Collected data

___

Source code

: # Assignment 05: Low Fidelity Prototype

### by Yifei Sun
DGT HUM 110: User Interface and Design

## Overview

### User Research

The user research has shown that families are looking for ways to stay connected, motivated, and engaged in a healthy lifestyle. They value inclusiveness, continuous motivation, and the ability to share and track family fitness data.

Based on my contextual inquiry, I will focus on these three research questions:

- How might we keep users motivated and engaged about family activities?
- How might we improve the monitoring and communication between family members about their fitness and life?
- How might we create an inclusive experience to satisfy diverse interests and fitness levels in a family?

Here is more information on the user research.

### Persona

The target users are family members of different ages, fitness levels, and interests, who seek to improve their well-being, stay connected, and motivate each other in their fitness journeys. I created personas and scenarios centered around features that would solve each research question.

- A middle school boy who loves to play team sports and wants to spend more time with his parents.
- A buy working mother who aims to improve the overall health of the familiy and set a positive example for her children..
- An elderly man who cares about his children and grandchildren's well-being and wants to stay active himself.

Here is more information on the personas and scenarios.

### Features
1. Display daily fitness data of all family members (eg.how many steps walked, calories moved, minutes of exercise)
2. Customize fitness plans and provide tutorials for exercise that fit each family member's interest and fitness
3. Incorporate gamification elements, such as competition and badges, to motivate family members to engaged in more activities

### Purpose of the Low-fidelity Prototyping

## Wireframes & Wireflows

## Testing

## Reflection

___

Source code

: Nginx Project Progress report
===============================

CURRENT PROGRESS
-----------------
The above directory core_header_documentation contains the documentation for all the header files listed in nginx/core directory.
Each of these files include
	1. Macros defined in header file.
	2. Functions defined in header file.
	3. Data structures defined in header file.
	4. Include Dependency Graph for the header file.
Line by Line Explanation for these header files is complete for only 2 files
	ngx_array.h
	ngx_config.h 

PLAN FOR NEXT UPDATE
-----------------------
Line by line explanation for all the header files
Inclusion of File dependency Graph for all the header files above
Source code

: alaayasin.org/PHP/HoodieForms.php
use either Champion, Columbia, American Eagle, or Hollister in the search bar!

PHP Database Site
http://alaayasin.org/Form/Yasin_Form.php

___

◆ AIM OF THE TASK
Above are the records. Copy the lines beginning at the one that has "- How might we improve" and ending with the one that has "1. Display daily", unchanged.

◆ TASK ANSWER
- How might we improve the monitoring and communication between family members about their fitness and life?
- How might we create an inclusive experience to satisfy diverse interests and fitness levels in a family?

Here is more information on the user research.

### Persona

The target users are family members of different ages, fitness levels, and interests, who seek to improve their well-being, stay connected, and motivate each other in their fitness journeys. I created personas and scenarios centered around features that would solve each research question.

- A middle school boy who loves to play team sports and wants to spend more time with his parents.
- A buy working mother who aims to improve the overall health of the familiy and set a positive example for her children..
- An elderly man who cares about his children and grandchildren's well-being and wants to stay active himself.

Here is more information on the personas and scenarios.

### Features
1. Display daily fitness data of all family members (eg.how many steps walked, calories moved, minutes of exercise)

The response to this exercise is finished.